Clearly there's an OS/2 dilemma for BlackBerry. If you make your platform an agreeable place to run foreign binaries, then developers will do a quick and dirty port and consider their job done. OS/2 boasted a "better Windows than Windows" and suffered because native application developers never took advantage of its superior native APIs - many were single-threaded Windows ports. Sound familiar? Today there's no Spotify, no NetFlix, hardly any banking apps, and no Hailo.

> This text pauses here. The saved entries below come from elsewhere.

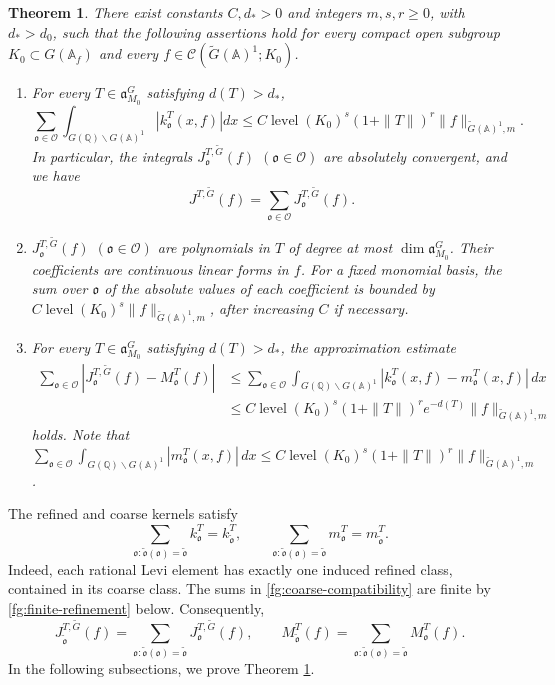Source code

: \documentclass[12pt]{amsart}
\theoremstyle{definition}
\theoremstyle{plain}
\newtheorem{theorem}[definition]{Theorem}
\theoremstyle{remark}
\def\Q{\mathbb{Q}}%
\def\A{\mathbb{A}}%
\def\bs{\backslash}%
\newcommand{\fa}{\mathfrak{a}}
\newcommand{\fo}{\mathfrak{o}}
\newcommand{\cC}{\mathcal{C}}
\newcommand{\cO}{\mathcal{O}}
\numberwithin{equation}{section}
\newcommand{\tG}{\widetilde{G}}
\newcommand{\tfo}{\widetilde{\mathfrak{o}}}
\newcommand{\level}{\operatorname{level}}
\begin{document}
\begin{theorem}\label{thm:main theorem 2}
There exist constants $C,d_*>0$ and integers $m,s,r\ge0$,
with $d_*>d_0$, such that the following assertions hold for
every compact open subgroup $K_0\subset G(\A_f)$ and every
$f\in\cC(\tG(\A)^1;K_0)$.
\begin{enumerate}[(1)]
\item For every $T\in\fa_{M_0}^G$ satisfying $d(T)>d_*$,
\begin{equation*}
 \sum_{\fo\in\cO}\int_{G(\Q)\bs G(\A)^1}
     |k_\fo^T(x,f)|dx
 \le C\level(K_0)^s
          (1+\|T\|)^r\|f\|_{\tG(\A)^1,m}.
\end{equation*}
In particular, the integrals $J_\fo^{T,\tG}(f)$ $(\fo\in\cO)$ are absolutely convergent, and we have
\[
 J^{T,\tG}(f)=\sum_{\fo\in\cO}J_\fo^{T,\tG}(f).
\]
\item $J_\fo^{T,\tG}(f)$ $(\fo\in\cO)$ are polynomials
in $T$ of degree at most $\dim\fa_{M_0}^G$.
Their coefficients are continuous linear forms in $f$.
For a fixed monomial basis, the sum over $\fo$ of the absolute
values of each coefficient is bounded by
$C\level(K_0)^s\|f\|_{\tG(\A)^1,m}$,
after increasing $C$ if necessary.
\item For every $T\in\fa_{M_0}^G$ satisfying $d(T)>d_*$, the approximation estimate
\begin{align*}
 \sum_{\fo\in\cO}|J_\fo^{T,\tG}(f)-M_\fo^T(f)|
 &\le\sum_{\fo\in\cO}\int_{G(\Q)\bs G(\A)^1}
           |k_\fo^T(x,f)-m_\fo^T(x,f)|\,dx\\
 &\le C\level(K_0)^s
       (1+\|T\|)^r e^{-d(T)}\|f\|_{\tG(\A)^1,m}
\end{align*}
holds. Note that $\sum_{\fo\in\cO}\int_{G(\Q)\bs G(\A)^1}|m_\fo^T(x,f)|\,dx\le C\level(K_0)^s
       (1+\|T\|)^r\|f\|_{\tG(\A)^1,m}$.
\end{enumerate}
\end{theorem}

The refined and coarse kernels satisfy
\begin{equation}\label{fg:coarse-compatibility}
 \sum_{\fo:\tfo(\fo)=\tfo}k_\fo^T=k_{\tfo}^T,
 \qquad
 \sum_{\fo:\tfo(\fo)=\tfo}m_\fo^T=m_{\tfo}^T.
\end{equation}
Indeed, each rational Levi element has exactly one induced
refined class, contained in its coarse class.
The sums in \eqref{fg:coarse-compatibility} are finite by
\eqref{fg:finite-refinement} below. Consequently, 
\[
 J_{\tfo}^{T,\tG}(f)
 =\sum_{\fo:\tfo(\fo)=\tfo}J_\fo^{T,\tG}(f),
 \qquad
 M_{\tfo}^T(f)
 =\sum_{\fo:\tfo(\fo)=\tfo}M_\fo^T(f).
\]
In the following subsections, we prove Theorem \ref{thm:main theorem 2}.
\end{document}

In practice, BlackBerry is doing as well as it can. One area, however, that really looks like an executive mistake is the decision to allow any old rubbish through the store, we'd imagine in order to bump up the headline number of apps. BlackBerry now claims "100,000 native apps" but it's actually an awful showcase for BlackBerry - because there appears to be no quality control. In addition to thousands of Fart Apps, and many more "apps" which are links to a website, BlackBerry World contains some borderline scams. Stop trying to sell me videos and MP3s, and give me a nice curated app store. And reward the developers who've done a nice job with Cascades - they deserve better.

The Verdict

In a nutshell, the Q10 delivers everything RIM should have offered three years ago. I was surprised how much I got along with it. For all its quirks, the Q10 deserves high marks for ease of use and performance. The design and pricing are clearly high end, and it is intended to compete with the latest and greatest full touch devices on £35-£40 contracts. Yet people looking for a more practical device with a clear utility aren't well-catered for today. Not everybody wants or needs glitzy, high-spec techno porn. Nokia has recognised that need and I imagine with future models, BlackBerry can pull off the same trick. As it is, the Q10 offers a lot of convenience.

Another reason to consider the Q10 is that the market has changed subtly over the past year with the advent of low-cost tablets, in ways that haven't really been fully appreciated yet. You can "do media" (eg, watch NetFlix) much better on an affordable 7-inch Nexus, Kindle Fire or Apple iPad Mini. That frees you, as a punter, to be more discerning with your choice of phone. My daughter's description of the QWERTY BlackBerry as "half a phone" is no insult - and it might just suit some people down to the ground.